Experiential learning is fundamental to the Spark teacher education program. Spark students engage as teaching interns in the everyday experience of a public school classroom four days a week for an entire school year, August to June.  Interns observe, participate and teach under a mentor who is at once a teacher and a colleague. 

 

The mentor teacher shares methodologies in her/his classroom with the intern, collaborates to help the intern understand the curriculum and organization of the classroom, shifts responsibility to the intern in a careful and responsible manner, and allows the intern to learn in a safe environment.

 

The interns participate in all aspects of school life including teacher meetings, team meetings, extracurricular activities, and other teacher duties and become integral members of the teaching staff at their placement sites. As the intern gains experience in the classroom and leads activities, mentor teachers observe and provide feedback.  Faculty advisors visit student classrooms to observe their teaching and to communicate with mentor teachers, principals and others in the school community. This immersion in the life of the school provides a context for theory and allows interns to connect graduate coursework with examination and development of classroom practice.

 

In addition to the year-long internship, other key components of the program include: 

 

Summer Institute:

Students begin the year-long program in May with a one-day orientation seminar, followed by a summer of independent readings and written reflections providing the foundation for graduate level pedagogical inquiry. The summer institute in mid-August completes the preparation for an internship in a public school setting.

 

Seminars:   

Every week during the academic year, there will be one or two day-long seminars.  Using texts, films, discussions, group work and projects, students develop critical questions and answers about historical content and the pedagogy of creating democratic communities. Each semester culminates in an Exhibition, with presentations by the students on curricular projects, research topics and critical reflections.

 

Content Area Tutorials: 

Students seeking secondary certification have undergraduate degrees in their subject areas.  They gain competence in teaching their subjects through the advice and feedback of their mentor teachers, by observing, reading, reflecting, writing lesson plans and especially by teaching.

 

In addition, the program provides subject area tutorials for the interns, each subject-specific group meeting four times a year.  Interns come to these formal tutorials with questions and with contributions from their classrooms such as lesson plans and student work.  The tutorial instructors lead discussions about questions and issues and present innovative and state-of-the-art teaching practices in the content area.  Interns prepare a summary of each tutorial session, to be incorporated into the portfolio.

 

Support Teams:

The Support Team for the intern includes a program faculty member, an on-site field advisor, and a mentor teacher.

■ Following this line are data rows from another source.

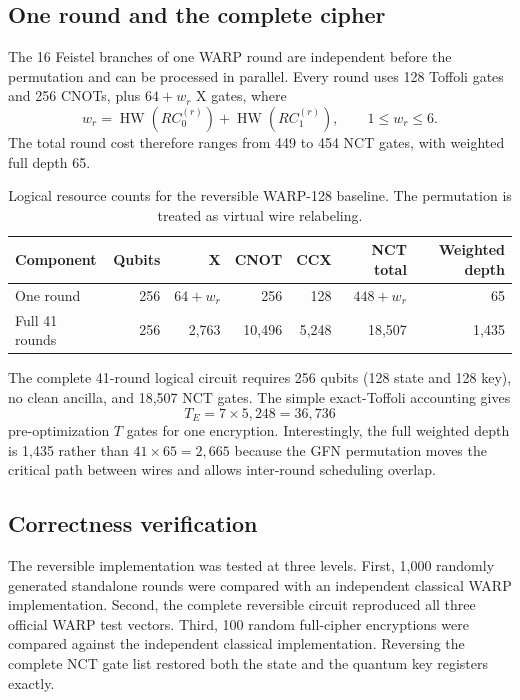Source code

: \documentclass[10pt,a4paper]{article}
\newcommand{\HW}{\operatorname{HW}}
\begin{document}
\subsection{One round and the complete cipher}
The 16 Feistel branches of one WARP round are independent before the permutation and can be processed in parallel. Every round uses 128 Toffoli gates and 256 CNOTs, plus $64+w_r$ X gates, where
\begin{equation}
    w_r = \HW(RC_0^{(r)})+\HW(RC_1^{(r)}), \qquad 1\le w_r\le 6.
\end{equation}
The total round cost therefore ranges from 449 to 454 NCT gates, with weighted full depth 65.

\begin{table}[t]
\centering
\caption{Logical resource counts for the reversible WARP-128 baseline. The permutation is treated as virtual wire relabeling.}
\label{tab:warp_resources}
\begin{tabular}{lrrrrrr}
\toprule
Component & Qubits & X & CNOT & CCX & NCT total & Weighted depth\\
\midrule
One round & 256 & $64+w_r$ & 256 & 128 & $448+w_r$ & 65\\
Full 41 rounds & 256 & 2,763 & 10,496 & 5,248 & 18,507 & 1,435\\
\bottomrule
\end{tabular}
\end{table}

The complete 41-round logical circuit requires 256 qubits (128 state and 128 key), no clean ancilla, and 18,507 NCT gates. The simple exact-Toffoli accounting gives
\begin{equation}
    T_E = 7\times 5{,}248 = 36{,}736
\end{equation}
pre-optimization $T$ gates for one encryption. Interestingly, the full weighted depth is 1,435 rather than $41\times65=2,665$ because the GFN permutation moves the critical path between wires and allows inter-round scheduling overlap.

\subsection{Correctness verification}
The reversible implementation was tested at three levels. First, 1,000 randomly generated standalone rounds were compared with an independent classical WARP implementation. Second, the complete reversible circuit reproduced all three official WARP test vectors. Third, 100 random full-cipher encryptions were compared against the independent classical implementation. Reversing the complete NCT gate list restored both the state and the quantum key registers exactly.
\end{document}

The Support Team assists the intern in the design and implementation of the Individualized Learning Plan (ILP) and evaluation of learning. Each interns Support Team meets three or four times during the year (and more if needed) for planning and ongoing feedback and support.  The interns meet on a daily basis with their mentor teachers, and weekly with the program faculty in on-campus seminars.

 

Individualized Learning Plans:

Each student works with his or her Support Team to formulate an Individualized Learning Plan (ILP) for meeting program expectations, which include developing teaching competencies consistent with state standards for teacher certification. 

 

Action Research: 

This research is a vital part of the link between theory and practice.  Students learn to investigate questions relating to their practice, such as the economic and political context of the school and community, integrating cultural knowledge with subject matter, and assessment of teaching methods.  Each student designs and completes a field-based action research project.